Comin: O governador é o chefe do Poder Executivo, e é natural o desejo de mais recursos em prol de obras e serviços ao cidadão catarinense. Mas o Poder Executivo não tem o monopólio dessa prestação de serviços, os demais Poderes e órgãos também tem suas obrigações a cumprir e serviços a prestar para o cidadão. Temos que desmistificar, inicialmente, essa ideia de retorno de valores, porque os recursos não são do Executivo. Quem é o titular dos recursos é o Estado, e esse, mediante um sistema constitucional válido e por meio de leis legitimamente elaboradas, reparte seu recurso para cada Poder e órgão.
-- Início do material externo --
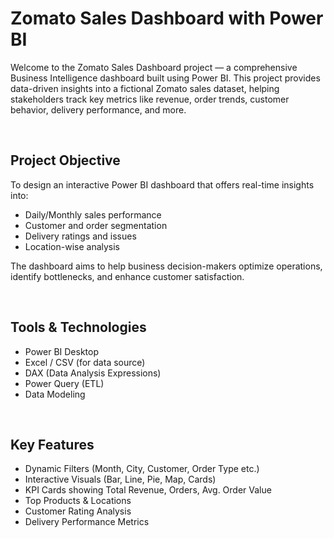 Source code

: # Zomato Sales Dashboard with Power BI

Welcome to the Zomato Sales Dashboard project — a comprehensive Business Intelligence dashboard built using Power BI. This project provides data-driven insights into a fictional Zomato sales dataset, helping stakeholders track key metrics like revenue, order trends, customer behavior, delivery performance, and more.

<br>

## Project Objective
To design an interactive Power BI dashboard that offers real-time insights into:

- Daily/Monthly sales performance
- Customer and order segmentation
- Delivery ratings and issues
- Location-wise analysis

The dashboard aims to help business decision-makers optimize operations, identify bottlenecks, and enhance customer satisfaction.

<br>

## Tools & Technologies

- Power BI Desktop
- Excel / CSV (for data source)
- DAX (Data Analysis Expressions)
- Power Query (ETL)
- Data Modeling

<br>

## Key Features
- Dynamic Filters (Month, City, Customer, Order Type etc.)
- Interactive Visuals (Bar, Line, Pie, Map, Cards)
- KPI Cards showing Total Revenue, Orders, Avg. Order Value
- Top Products & Locations
- Customer Rating Analysis
- Delivery Performance Metrics

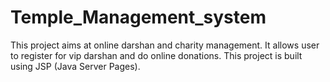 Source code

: # Temple_Management_system
This project aims at online darshan and charity management. 
It allows user to register for vip darshan and do online donations.
This project is built using JSP (Java Server Pages).

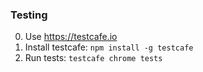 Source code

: ### Testing
0. Use https://testcafe.io
1. Install testcafe: `npm install -g testcafe`
2. Run tests: `testcafe chrome tests`

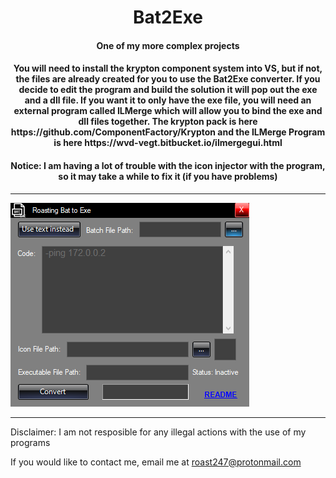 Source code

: <h1 align="center">Bat2Exe</h1>

<h4 align="center">One of my more complex projects</h4>

<h4 align="center">
You will need to install the krypton component system into VS, but if not, the files are already created for you to use the Bat2Exe converter. If you decide to edit the program and build the solution it will pop out the exe and a dll file. If you want it to only have the exe file, you will need an external program called ILMerge which will allow you to bind the exe and dll files together. The krypton pack is here https://github.com/ComponentFactory/Krypton and the ILMerge Program is here https://wvd-vegt.bitbucket.io/ilmergegui.html</h4>
 <h4 align="center">Notice: I am having a lot of trouble with the icon injector with the program, so it may take a while to fix it (if you have problems)</h4>
  <hr>
<img src="https://raw.githubusercontent.com/roast247/Bat2Exe/main/Roasting%20Bat%20to%20Exe.png">
<hr>
Disclaimer: I am not resposible for any illegal actions with the use of my programs
  
  If you would like to contact me, email me at roast247@protonmail.com
</h4>
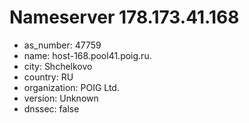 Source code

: # Nameserver 178.173.41.168

* as_number: 47759
* name: host-168.pool41.poig.ru.
* city: Shchelkovo
* country: RU
* organization: POIG Ltd.
* version: Unknown
* dnssec: false
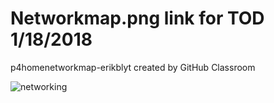 # Networkmap.png link for TOD 1/18/2018
p4homenetworkmap-erikblyt created by GitHub Classroom

![networking](https://user-images.githubusercontent.com/33040984/35138058-7e7ea648-fca1-11e7-8974-fedb024e67d1.png)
Portanto, quando o Ministério Público entrega valores ao Executivo, não lhe devolve recursos, e sim voluntariamente remete parcela de seu orçamento. Sempre digo que Santa Catarina tem o melhor modelo de divisão do bolo orçamentário, que é a divisão em percentual fixo da receita disponível, porque quando a economia vai bem, todos os Poderes e órgãos tem condições de melhorar sua prestação de serviços e, por outro lado, se o Estado sofre uma crise, a responsabilidade pela gestão prudente, por economizar e fazer cortes, também é de todos. Além disso, o Executivo precisa compreender que, normalmente, não existem sobras, o que existe, muitas vezes, é a economia de recursos, pela impossibilidade de executar projetos em um ano, para o ano seguinte. Nesses casos, o diálogo sincero, frente a frente, é o caminho que leva as melhores soluções, até porque permite a explanação desses projetos e os resultados que serão obtidos, demonstrando a importância da preservação dos recursos no Ministério Público ou, também, a compreensão do problema do Executivo e a entrega de valores, como ocorreu no último ano. Muitas das vezes, porém, investimentos são adiados para que projetos venham a ser executados adiante, questões importantes para a sociedade catarinense, como o fortalecimento de ferramentas de investigação criminal, por exemplo. Nesse contexto, não parece justo cobrar a entrega de recursos.